I haven’t had a chance to try any ray tracing yet, but it wouldn’t surprise me at all if you’re running into one or more gotchas with your CUDA kernel(s). How many registers do your kernels use, what occupancy are you achieving? You may not be getting as much global/texture memory latency hiding as you may need. Are you managing to use the shared memory area to reduce or eliminate memory accesses?
I have been working with both ATI and CUDA. My code on ATI is faster than my unopimized code on CUDA. The reason is my program had a lot of memory dependence,
Here is what I did to improve:
1. Use texture cache. If your data structures is read only, just bind them to a texture cache. ( for my case , a linear texture cache) It just works, fast and easy.
2. try to use more share memory. It is easy to do with the application I’m working, but I don’t think that you can easily use share memory in ray tracer.
If I have time this summer, I would like to play around with ray tracer with CUDA too.
Is there a way to gauge register pressure in CUDA?
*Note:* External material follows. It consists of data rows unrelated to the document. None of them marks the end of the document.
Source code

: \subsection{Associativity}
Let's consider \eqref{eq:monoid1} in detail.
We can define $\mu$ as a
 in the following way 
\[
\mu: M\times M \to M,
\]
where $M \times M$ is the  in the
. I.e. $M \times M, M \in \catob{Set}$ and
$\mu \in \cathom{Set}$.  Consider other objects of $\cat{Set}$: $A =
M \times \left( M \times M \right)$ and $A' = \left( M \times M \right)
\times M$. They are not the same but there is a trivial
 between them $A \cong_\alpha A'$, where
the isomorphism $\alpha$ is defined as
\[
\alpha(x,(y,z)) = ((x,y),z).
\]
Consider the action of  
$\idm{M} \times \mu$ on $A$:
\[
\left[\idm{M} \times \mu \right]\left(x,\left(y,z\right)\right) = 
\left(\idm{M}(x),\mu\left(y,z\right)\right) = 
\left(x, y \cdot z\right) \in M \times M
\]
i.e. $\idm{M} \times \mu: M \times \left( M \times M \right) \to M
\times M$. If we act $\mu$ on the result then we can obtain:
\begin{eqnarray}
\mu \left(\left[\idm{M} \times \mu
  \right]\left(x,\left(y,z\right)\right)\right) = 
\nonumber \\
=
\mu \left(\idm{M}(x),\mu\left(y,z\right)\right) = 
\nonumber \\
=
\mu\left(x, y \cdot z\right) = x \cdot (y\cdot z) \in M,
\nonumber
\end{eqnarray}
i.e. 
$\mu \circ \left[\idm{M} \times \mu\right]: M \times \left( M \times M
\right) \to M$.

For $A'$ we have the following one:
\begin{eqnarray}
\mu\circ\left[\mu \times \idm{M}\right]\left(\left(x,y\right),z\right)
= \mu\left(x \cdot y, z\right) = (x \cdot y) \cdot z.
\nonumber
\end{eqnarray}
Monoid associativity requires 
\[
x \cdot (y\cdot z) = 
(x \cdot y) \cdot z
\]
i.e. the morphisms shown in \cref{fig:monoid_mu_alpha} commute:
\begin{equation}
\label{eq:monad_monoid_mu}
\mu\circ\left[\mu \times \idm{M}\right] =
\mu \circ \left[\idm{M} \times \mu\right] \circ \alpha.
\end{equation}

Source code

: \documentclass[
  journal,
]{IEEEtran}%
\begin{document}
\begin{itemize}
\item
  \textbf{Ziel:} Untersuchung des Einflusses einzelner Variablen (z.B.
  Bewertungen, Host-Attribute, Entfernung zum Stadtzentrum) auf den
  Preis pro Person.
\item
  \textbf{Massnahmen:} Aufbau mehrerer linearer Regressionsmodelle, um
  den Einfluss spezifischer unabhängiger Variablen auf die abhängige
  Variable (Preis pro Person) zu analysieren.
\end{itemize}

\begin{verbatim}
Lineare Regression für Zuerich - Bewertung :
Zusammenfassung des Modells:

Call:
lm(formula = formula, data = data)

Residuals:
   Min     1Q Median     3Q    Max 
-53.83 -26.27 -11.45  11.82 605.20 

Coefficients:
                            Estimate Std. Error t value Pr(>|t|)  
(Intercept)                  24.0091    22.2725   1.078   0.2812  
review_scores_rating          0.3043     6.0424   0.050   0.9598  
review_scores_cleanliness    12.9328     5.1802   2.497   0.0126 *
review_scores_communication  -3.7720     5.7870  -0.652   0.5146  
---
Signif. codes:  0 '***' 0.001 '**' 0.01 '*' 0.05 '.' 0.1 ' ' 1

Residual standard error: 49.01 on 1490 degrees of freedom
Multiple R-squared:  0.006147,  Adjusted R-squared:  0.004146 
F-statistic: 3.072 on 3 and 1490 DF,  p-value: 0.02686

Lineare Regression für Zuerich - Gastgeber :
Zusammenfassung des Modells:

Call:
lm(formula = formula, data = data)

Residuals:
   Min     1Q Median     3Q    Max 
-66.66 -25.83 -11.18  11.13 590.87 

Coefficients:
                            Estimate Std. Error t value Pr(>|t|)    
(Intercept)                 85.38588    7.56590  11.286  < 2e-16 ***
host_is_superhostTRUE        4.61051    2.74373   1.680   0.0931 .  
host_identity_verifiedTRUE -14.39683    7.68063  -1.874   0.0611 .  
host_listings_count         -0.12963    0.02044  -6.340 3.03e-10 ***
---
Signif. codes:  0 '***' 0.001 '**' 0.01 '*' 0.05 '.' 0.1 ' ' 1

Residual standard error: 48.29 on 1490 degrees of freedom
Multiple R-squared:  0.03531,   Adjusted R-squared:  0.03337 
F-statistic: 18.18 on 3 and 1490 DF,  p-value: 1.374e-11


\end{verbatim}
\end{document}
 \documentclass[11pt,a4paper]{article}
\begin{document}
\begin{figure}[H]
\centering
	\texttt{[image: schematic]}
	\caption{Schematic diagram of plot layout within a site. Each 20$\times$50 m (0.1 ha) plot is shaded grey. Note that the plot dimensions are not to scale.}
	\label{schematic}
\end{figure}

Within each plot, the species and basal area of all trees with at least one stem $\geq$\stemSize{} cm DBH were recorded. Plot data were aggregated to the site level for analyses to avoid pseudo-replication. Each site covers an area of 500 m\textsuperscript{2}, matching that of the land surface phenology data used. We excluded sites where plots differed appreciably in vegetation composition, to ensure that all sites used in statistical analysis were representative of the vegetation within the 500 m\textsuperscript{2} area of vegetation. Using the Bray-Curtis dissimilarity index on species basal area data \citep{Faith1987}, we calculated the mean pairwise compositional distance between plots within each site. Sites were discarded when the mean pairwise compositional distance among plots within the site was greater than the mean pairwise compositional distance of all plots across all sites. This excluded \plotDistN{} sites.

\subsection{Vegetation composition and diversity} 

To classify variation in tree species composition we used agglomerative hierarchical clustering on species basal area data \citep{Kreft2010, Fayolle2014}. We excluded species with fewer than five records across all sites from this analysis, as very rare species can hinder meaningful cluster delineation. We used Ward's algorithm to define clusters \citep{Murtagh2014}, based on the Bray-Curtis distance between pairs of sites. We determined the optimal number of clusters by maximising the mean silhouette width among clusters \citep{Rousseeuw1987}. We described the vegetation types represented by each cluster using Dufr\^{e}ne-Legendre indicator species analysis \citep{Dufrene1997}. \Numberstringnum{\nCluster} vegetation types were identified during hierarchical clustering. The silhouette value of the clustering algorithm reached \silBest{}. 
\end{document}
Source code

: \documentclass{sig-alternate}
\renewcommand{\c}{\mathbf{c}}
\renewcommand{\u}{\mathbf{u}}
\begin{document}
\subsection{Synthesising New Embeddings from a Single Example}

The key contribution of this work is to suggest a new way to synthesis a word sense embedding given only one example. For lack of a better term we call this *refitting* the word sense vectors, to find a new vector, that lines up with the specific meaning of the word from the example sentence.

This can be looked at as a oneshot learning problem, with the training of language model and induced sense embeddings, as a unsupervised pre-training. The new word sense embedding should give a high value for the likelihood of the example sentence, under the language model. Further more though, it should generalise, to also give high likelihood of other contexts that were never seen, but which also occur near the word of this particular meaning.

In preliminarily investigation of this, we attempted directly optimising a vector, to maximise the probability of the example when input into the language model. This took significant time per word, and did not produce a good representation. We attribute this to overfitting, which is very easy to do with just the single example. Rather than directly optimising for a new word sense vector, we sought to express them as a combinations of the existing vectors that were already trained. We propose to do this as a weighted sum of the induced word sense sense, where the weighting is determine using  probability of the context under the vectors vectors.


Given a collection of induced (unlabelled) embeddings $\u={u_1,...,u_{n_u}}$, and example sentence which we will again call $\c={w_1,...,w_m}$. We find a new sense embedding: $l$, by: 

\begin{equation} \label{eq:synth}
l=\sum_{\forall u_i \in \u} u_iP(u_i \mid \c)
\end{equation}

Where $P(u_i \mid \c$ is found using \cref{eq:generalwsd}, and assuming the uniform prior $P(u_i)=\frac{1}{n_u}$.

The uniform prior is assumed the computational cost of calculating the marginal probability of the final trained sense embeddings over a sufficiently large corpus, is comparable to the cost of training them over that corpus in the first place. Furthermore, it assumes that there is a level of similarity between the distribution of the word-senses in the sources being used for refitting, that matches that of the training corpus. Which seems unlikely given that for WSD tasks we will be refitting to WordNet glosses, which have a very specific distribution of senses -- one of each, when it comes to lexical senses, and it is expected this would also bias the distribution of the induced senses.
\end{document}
My acceleration hierarchies are allocated in linear memory and bound to a 1D texture at compute time. From reading posts here, it’s my understanding that linear memory may not play nice with the texture cache? Unfortunately, the hierarchy is too big to fit into a 1D array, and 2D arrays pose problems because either: pointers cost twice as much or must be generated at runtime with divisions and modulus operations.
Unfortunately, I haven’t found a use yet for shared memory other than for generating random numbers.
90M rays/sec is pretty good, but this is only for the cornell box scene. Depending on the scene, I see between 5 million rays/sec (on Stanford XYZ dragon with 7M triangles) to about 35 million rays/sec on smaller scenes like the Stanford Bunny.
I’m using a simple kd-tree like in Wald’s thesis, and I use 1D linear texture for lots of stuff, triangles, texture coordinates, the kd-tree itself, etc…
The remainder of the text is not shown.